J’arpente les allées de terre et de poussière, contourne le skatepark, toujours le nez en l’air, et je me demande qui vit dans ces tours nouvelles. J’ai toujours eu le sentiment qu’il fallait être soit très riche pour y vivre, soit très pauvre. En me renseignant sur Internet un jour à mon retour de balade, j’en ai eu la confirmation. Une moitié de logements sociaux, une moitié de logements normaux. Pendant encore longtemps je pourrais fantasmer sur ces tours. Et ma rêverie me ramène à la rive gauche, parce que là-bas, bien sûr, ces tours pullulent. Ces tours, qui sont le symbole du confort, de la qualité de vie, ont toute leur place sur ce continent à part. Il en foisonne tout un bouquet vers la cité de la Mode et du Design. Juste derrière, bien planquées comme d’hab, peut-être en face de Bercy. Quand on passe en voiture sur la rive droite en longeant la Seine, on les aperçoit. Prise en flag’ dans leur bonheur éternel. Ces tours qui ne peuvent que renfermer des existences paisibles et pérennes. Assurément, les mecs qui vivent là-dedans ont gagné le premier prix d’un loto secret. Des longs branchages, des feuilles de plantes grandes comme des tapis débordent des balcons étagés avec élégance. Quand on fouille des yeux l’intérieur de leurs appartements la nuit, on peut apercevoir dans la lumière céleste de leur living, des canapés design, des toiles aux murs ou des posters Ikea, et, de temps en temps, la silhouette d’un être humain qui se déplace lentement entre ces rares meubles de valeur ou fabriqués à la chaîne. Il marche au ralenti parce qu’il a le temps. Il a tout le temps parce que son appartement est un bouclier qui le protège de la violence, de la réalité du monde. Il est pieds nus parce qu’il a le chauffage au sol, sa facture d’électricité à lui n’est pas faramineuse parce que son appartement est parfaitement isolé et écologique. Il n’a pas forcément de travail, une intervention divine lui a permis à un moment de sa vie de le retrancher derrière ces murs de béton, comme à la faveur d’un programme de protection des témoins.

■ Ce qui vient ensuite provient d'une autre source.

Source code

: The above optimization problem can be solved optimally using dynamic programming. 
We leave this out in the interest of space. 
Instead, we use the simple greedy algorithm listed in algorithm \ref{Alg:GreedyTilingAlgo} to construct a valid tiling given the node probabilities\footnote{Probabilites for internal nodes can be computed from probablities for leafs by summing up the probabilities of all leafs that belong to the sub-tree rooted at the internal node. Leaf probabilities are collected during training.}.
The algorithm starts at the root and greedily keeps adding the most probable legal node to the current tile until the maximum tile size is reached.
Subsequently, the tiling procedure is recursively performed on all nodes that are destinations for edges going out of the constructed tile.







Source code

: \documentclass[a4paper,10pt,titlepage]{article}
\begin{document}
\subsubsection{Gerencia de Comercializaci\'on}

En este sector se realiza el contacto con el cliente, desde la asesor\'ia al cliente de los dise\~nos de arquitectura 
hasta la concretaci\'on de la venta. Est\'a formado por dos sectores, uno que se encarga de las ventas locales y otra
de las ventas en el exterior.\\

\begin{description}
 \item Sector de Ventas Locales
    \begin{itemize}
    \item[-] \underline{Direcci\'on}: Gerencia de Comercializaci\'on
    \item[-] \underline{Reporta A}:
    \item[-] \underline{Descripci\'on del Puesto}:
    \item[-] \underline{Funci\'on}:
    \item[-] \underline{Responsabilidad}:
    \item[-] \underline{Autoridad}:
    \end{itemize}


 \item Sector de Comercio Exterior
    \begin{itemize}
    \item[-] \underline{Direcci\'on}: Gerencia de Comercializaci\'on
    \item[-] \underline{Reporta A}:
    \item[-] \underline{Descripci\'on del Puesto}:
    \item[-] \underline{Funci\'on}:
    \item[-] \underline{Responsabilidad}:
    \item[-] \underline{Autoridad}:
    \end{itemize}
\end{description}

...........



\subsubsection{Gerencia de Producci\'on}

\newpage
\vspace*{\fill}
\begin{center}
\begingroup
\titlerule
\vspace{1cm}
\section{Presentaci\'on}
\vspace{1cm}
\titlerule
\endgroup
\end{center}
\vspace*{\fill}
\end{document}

Alors je nous imagine, Manon et moi, installés sur cette rive gauche, dans un de ces appartements ultra modernes qu’elle n’aimerait pas forcément. Les pieds nus en hiver, on évoluerait d’une pièce à l’autre. Dans l’entrebâillement d’une porte on pourrait apercevoir de la mousse débordant d’une baignoire, des odeurs de bons plats de grand-mère s’échapperaient d’une cuisine hi-tech avec un superbe plan de travail pour cuisiner, une grande télé diffuserait un film de Paramount, un fond de whisky se prélasserait dans un verre, quelques gorgées de blanc s’impatienteraient perchées dans un autre. On aurait plus de trucs à nous et ils seraient tous rangés pour bon. On pourrait accumuler, ranger, mettre des choses à leur place et qu’elles n’en bougent plus ; les laisser se vernir du gras du temps qui passe. On construirait notre foyer comme un rempart éventuel, ou comme un tremplin vers l’extérieur où l’on ne s’aventure que pour aller vivre d’autres moments chauds et confortables, au bord d’une piscine au soleil ou au coin d’un feu de cheminée à la montagne, toujours pieds nus. On aurait enfin trouvé cet endroit duquel on ne voudrait plus bouger.

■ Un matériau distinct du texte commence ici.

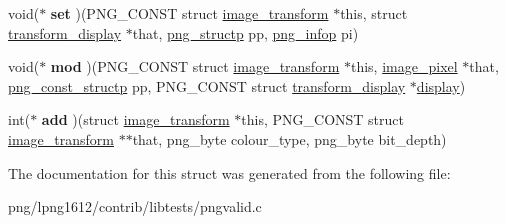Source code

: \begin{DoxyCompactItemize}
\item 
\hypertarget{structimage__transform_a46bbeb277b3ae87e41476157d5fa550b}{void($\ast$ {\bfseries set} )(P\+N\+G\+\_\+\+C\+O\+N\+S\+T struct \hyperlink{structimage__transform}{image\+\_\+transform} $\ast$this, struct \hyperlink{structtransform__display}{transform\+\_\+display} $\ast$that, \hyperlink{structpng__struct__def}{png\+\_\+structp} pp, \hyperlink{structpng__info__def}{png\+\_\+infop} pi)}\label{structimage__transform_a46bbeb277b3ae87e41476157d5fa550b}

\item 
\hypertarget{structimage__transform_a3e3c124d62e5215d4041010eb8108a6d}{void($\ast$ {\bfseries mod} )(P\+N\+G\+\_\+\+C\+O\+N\+S\+T struct \hyperlink{structimage__transform}{image\+\_\+transform} $\ast$this, \hyperlink{structimage__pixel}{image\+\_\+pixel} $\ast$that, \hyperlink{structpng__struct__def}{png\+\_\+const\+\_\+structp} pp, P\+N\+G\+\_\+\+C\+O\+N\+S\+T struct \hyperlink{structtransform__display}{transform\+\_\+display} $\ast$\hyperlink{structdisplay}{display})}\label{structimage__transform_a3e3c124d62e5215d4041010eb8108a6d}

\item 
\hypertarget{structimage__transform_a094546647e50984d8f0c5bb33a5499d5}{int($\ast$ {\bfseries add} )(struct \hyperlink{structimage__transform}{image\+\_\+transform} $\ast$this, P\+N\+G\+\_\+\+C\+O\+N\+S\+T struct \hyperlink{structimage__transform}{image\+\_\+transform} $\ast$$\ast$that, png\+\_\+byte colour\+\_\+type, png\+\_\+byte bit\+\_\+depth)}\label{structimage__transform_a094546647e50984d8f0c5bb33a5499d5}

\end{DoxyCompactItemize}


The documentation for this struct was generated from the following file\+:\begin{DoxyCompactItemize}
\item 
png/lpng1612/contrib/libtests/pngvalid.\+c\end{DoxyCompactItemize}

Je passe encore quelques minutes, puis secondes, dans le couffin de cette pensée agréable, et le sourire aux lèvres, je finis toujours par m’endormir.

1 comment

  1. Comme je comprends ton rêve et sa fonction dans ta vie de chaque jour !

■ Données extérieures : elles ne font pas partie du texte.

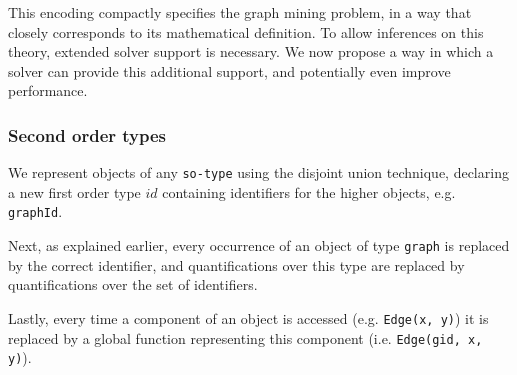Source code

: This encoding compactly specifies the graph mining problem, in a way that closely corresponds to its mathematical definition.
To allow inferences on this theory, extended solver support is necessary.
We now propose a way in which a solver can provide this additional support, and potentially even improve performance.

\subsubsection{Second order types}
We represent objects of any \lstinline|so-type| using the disjoint union technique, declaring a new first order type $id$ containing identifiers for the higher objects, e.g. \lstinline|graphId|.

Next, as explained earlier, every occurrence of an object of type \lstinline|graph| is replaced by the correct identifier, and quantifications over this type are replaced by quantifications over the set of identifiers.

Lastly, every time a component of an object is accessed (e.g. \lstinline|Edge(x, y)|) it is replaced by a global function representing this component (i.e. \lstinline|Edge(gid, x, y)|).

    Si tu me le permets, je te parlerai du mien : rester tout le jour dans ma maison briarde de la fin du 19e siècle, aux murs épais de 60 cm, avec une cheminée double insert chauffant la salle de séjour qui est aménagée dans une ancienne étable, ainsi que la grande salle à manger dans laquelle on peut déjeuner à 25 personnes, et qui me rappelle celle du Mûrier, la maison de vacances de mes grands-parents paternels en Isère. Cette maison briarde, nous l’avons visitée et elle a été un immense coup de foudre, mais nous n’avons pas pu l’avoir, ce qui est sans doute mieux comme ça, car elle se situait trop loin pour nous qui travaillons en petite couronne.
    Je rêve de m’y complaire en jupe longue ou mi-longue baba-cool, bon col roulé en grosse laine et bonnes chaussettes de montagne, passant la soirée bien calée dans un super fauteuil devant le feu, à tricoter ou faire de la broderie ….

    Mais tout cela ne peut se réaliser tout-de-suite, car je travaille et nous ne pouvons pas habiter si loin pour le moment.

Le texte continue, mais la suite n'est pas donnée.